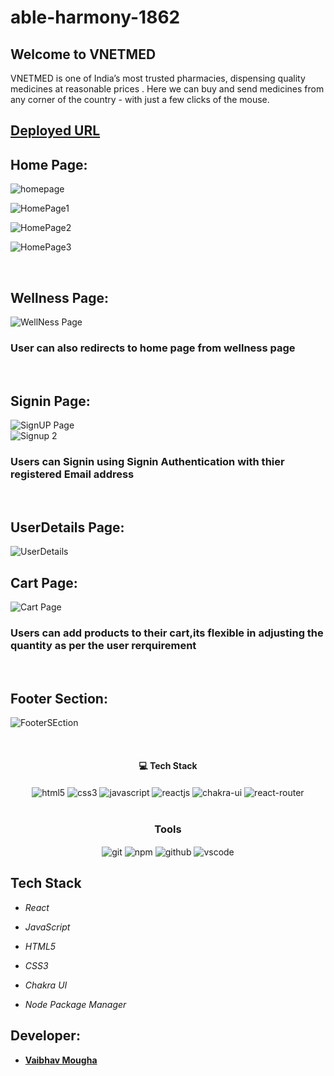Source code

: # able-harmony-1862
## Welcome to VNETMED
VNETMED is one of India’s most trusted pharmacies, dispensing quality medicines at reasonable prices . Here we can buy and send medicines from any corner of the country - with just a few clicks of the mouse.

## [Deployed URL]( https://timely-pothos-6168ff.netlify.app/)


## Home Page:
![homepage](https://user-images.githubusercontent.com/107460451/205808463-d629f8d3-5e3c-45bb-bd58-cc767ae68e5b.jpg)


![HomePage1](https://user-images.githubusercontent.com/107460451/205808526-5a2e5218-f79a-4ce3-ab58-ebe3e1e8269b.jpg)


![HomePage2](https://user-images.githubusercontent.com/107460451/205808582-49ab4eb6-f146-4bb1-b097-31cdcd2fa0f6.jpg)


![HomePage3](https://user-images.githubusercontent.com/107460451/205808622-9d2fe202-9e28-42e0-a09f-b39a596a996a.jpg)


<br/>


## Wellness Page:
![WellNess Page](https://user-images.githubusercontent.com/107460451/205808989-c236af4c-5ec3-4f88-be6a-bc770e320de3.jpg)
<h3>User can also redirects to home page from wellness page</h3>
<br/>


## Signin Page:
![SignUP Page](https://user-images.githubusercontent.com/107460451/205809287-685a0d84-5daa-454d-8c99-1f819fa33b1f.jpg)
<br/>
![Signup 2](https://user-images.githubusercontent.com/107460451/205809402-5e025f9c-05b2-4462-96e5-7ed0fe43a076.jpg)

<h3>Users can Signin using Signin Authentication with thier registered Email address</h3>
<br/>


## UserDetails Page:
![UserDetails](https://user-images.githubusercontent.com/107460451/205810321-6fc45c91-503d-4b20-bab6-490f0964fdee.jpg)
<br/>


## Cart Page:
![Cart Page](https://user-images.githubusercontent.com/107460451/205809650-5d54d644-e041-4440-8439-1f6526607201.jpg)
<h3>Users can add products to their cart,its flexible in adjusting the quantity as per the user rerquirement</h3>
<br/>


## Footer Section:
![FooterSEction](https://user-images.githubusercontent.com/107460451/205809971-03bf18ad-a88b-402c-93b0-c987724262cc.jpg)
<br/>


<br/>
<h4 align="center">💻 Tech Stack</h4>
 <div align="center">
 <img src="https://img.shields.io/badge/html5-%23E34F26.svg?style=for-the-badge&logo=html5&logoColor=white" align="center" alt="html5">
 <img src = "https://img.shields.io/badge/css3-%231572B6.svg?style=for-the-badge&logo=css3&logoColor=white" align="center" alt="css3">
 <img src="https://img.shields.io/badge/javascript-%23323330.svg?style=for-the-badge&logo=javascript&logoColor=%23F7DF1E"  align="center" alt="javascript" />
 <img src="https://img.shields.io/badge/React-20232A?style=for-the-badge&logo=react&logoColor=61DAFB"  align="center" alt="reactjs" />
   <img src = "https://img.shields.io/badge/chakra ui-%234ED1C5.svg?style=for-the-badge&logo=chakraui&logoColor=white" align="center" alt="chakra-ui"/>
  <img src="https://img.shields.io/badge/React_Router-CA4245?style=for-the-badge&logo=react-router&logoColor=white"  align="center" alt="react-router" />
</div>
<br/>



<div align="center"><h3 align="center">Tools</h3> 
   <img src="https://img.shields.io/badge/netlify-%23000000.svg?style=for-the-badge&logo=netlify&logoColor=#00C7B7" align="center" alt="git"/>
  <img src = "https://img.shields.io/badge/NPM-%23000000.svg?style=for-the-badge&logo=npm&logoColor=white" align="center" alt="npm">
  <img src="https://img.shields.io/badge/GitHub-100000?style=for-the-badge&logo=github&logoColor=white"  align="center" alt="github"/>
   <img src="https://img.shields.io/badge/Visual%20Studio-5C2D91.svg?style=for-the-badge&logo=visual-studio&logoColor=white"  align="center" alt="vscode"/>
    
      
</div>







## Tech Stack 
- *React*


- *JavaScript*
- *HTML5*
- *CSS3*
- *Chakra UI*

- *Node Package Manager*


## Developer:

- **[Vaibhav Mougha](https://github.com/vaibhav-mougha)**

    
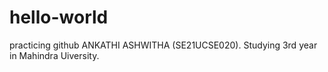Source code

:  # hello-world
practicing github
ANKATHI ASHWITHA (SE21UCSE020). Studying 3rd year in Mahindra Uiversity.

☆ ☆ ☆ ☆ ☆ ☆ ☆

Activity:
Render the records above word for word and leave the pictures out.

Output of the exercise:
Source code

: # able-harmony-1862
## Welcome to VNETMED
VNETMED is one of India’s most trusted pharmacies, dispensing quality medicines at reasonable prices . Here we can buy and send medicines from any corner of the country - with just a few clicks of the mouse.

## [Deployed URL]( https://timely-pothos-6168ff.netlify.app/)


## Home Page:
![homepage](https://user-images.githubusercontent.com/107460451/205808463-d629f8d3-5e3c-45bb-bd58-cc767ae68e5b.jpg)


![HomePage1](https://user-images.githubusercontent.com/107460451/205808526-5a2e5218-f79a-4ce3-ab58-ebe3e1e8269b.jpg)


![HomePage2](https://user-images.githubusercontent.com/107460451/205808582-49ab4eb6-f146-4bb1-b097-31cdcd2fa0f6.jpg)


![HomePage3](https://user-images.githubusercontent.com/107460451/205808622-9d2fe202-9e28-42e0-a09f-b39a596a996a.jpg)


<br/>


## Wellness Page:
![WellNess Page](https://user-images.githubusercontent.com/107460451/205808989-c236af4c-5ec3-4f88-be6a-bc770e320de3.jpg)
<h3>User can also redirects to home page from wellness page</h3>
<br/>


## Signin Page:
![SignUP Page](https://user-images.githubusercontent.com/107460451/205809287-685a0d84-5daa-454d-8c99-1f819fa33b1f.jpg)
<br/>
![Signup 2](https://user-images.githubusercontent.com/107460451/205809402-5e025f9c-05b2-4462-96e5-7ed0fe43a076.jpg)

<h3>Users can Signin using Signin Authentication with thier registered Email address</h3>
<br/>


## UserDetails Page:
![UserDetails](https://user-images.githubusercontent.com/107460451/205810321-6fc45c91-503d-4b20-bab6-490f0964fdee.jpg)
<br/>


## Cart Page:
![Cart Page](https://user-images.githubusercontent.com/107460451/205809650-5d54d644-e041-4440-8439-1f6526607201.jpg)
<h3>Users can add products to their cart,its flexible in adjusting the quantity as per the user rerquirement</h3>
<br/>


## Footer Section:
![FooterSEction](https://user-images.githubusercontent.com/107460451/205809971-03bf18ad-a88b-402c-93b0-c987724262cc.jpg)
<br/>


<br/>
<h4 align="center">💻 Tech Stack</h4>
 <div align="center">
 <img src="https://img.shields.io/badge/html5-%23E34F26.svg?style=for-the-badge&logo=html5&logoColor=white" align="center" alt="html5">
 <img src = "https://img.shields.io/badge/css3-%231572B6.svg?style=for-the-badge&logo=css3&logoColor=white" align="center" alt="css3">
 <img src="https://img.shields.io/badge/javascript-%23323330.svg?style=for-the-badge&logo=javascript&logoColor=%23F7DF1E"  align="center" alt="javascript" />
 <img src="https://img.shields.io/badge/React-20232A?style=for-the-badge&logo=react&logoColor=61DAFB"  align="center" alt="reactjs" />
   <img src = "https://img.shields.io/badge/chakra ui-%234ED1C5.svg?style=for-the-badge&logo=chakraui&logoColor=white" align="center" alt="chakra-ui"/>
  <img src="https://img.shields.io/badge/React_Router-CA4245?style=for-the-badge&logo=react-router&logoColor=white"  align="center" alt="react-router" />
</div>
<br/>



<div align="center"><h3 align="center">Tools</h3> 
   <img src="https://img.shields.io/badge/netlify-%23000000.svg?style=for-the-badge&logo=netlify&logoColor=#00C7B7" align="center" alt="git"/>
  <img src = "https://img.shields.io/badge/NPM-%23000000.svg?style=for-the-badge&logo=npm&logoColor=white" align="center" alt="npm">
  <img src="https://img.shields.io/badge/GitHub-100000?style=for-the-badge&logo=github&logoColor=white"  align="center" alt="github"/>
   <img src="https://img.shields.io/badge/Visual%20Studio-5C2D91.svg?style=for-the-badge&logo=visual-studio&logoColor=white"  align="center" alt="vscode"/>
    
      
</div>







## Tech Stack 
- *React*


- *JavaScript*
- *HTML5*
- *CSS3*
- *Chakra UI*

- *Node Package Manager*


## Developer:

- **[Vaibhav Mougha](https://github.com/vaibhav-mougha)**

    
Source code

:  # hello-world
practicing github
ANKATHI ASHWITHA (SE21UCSE020). Studying 3rd year in Mahindra Uiversity.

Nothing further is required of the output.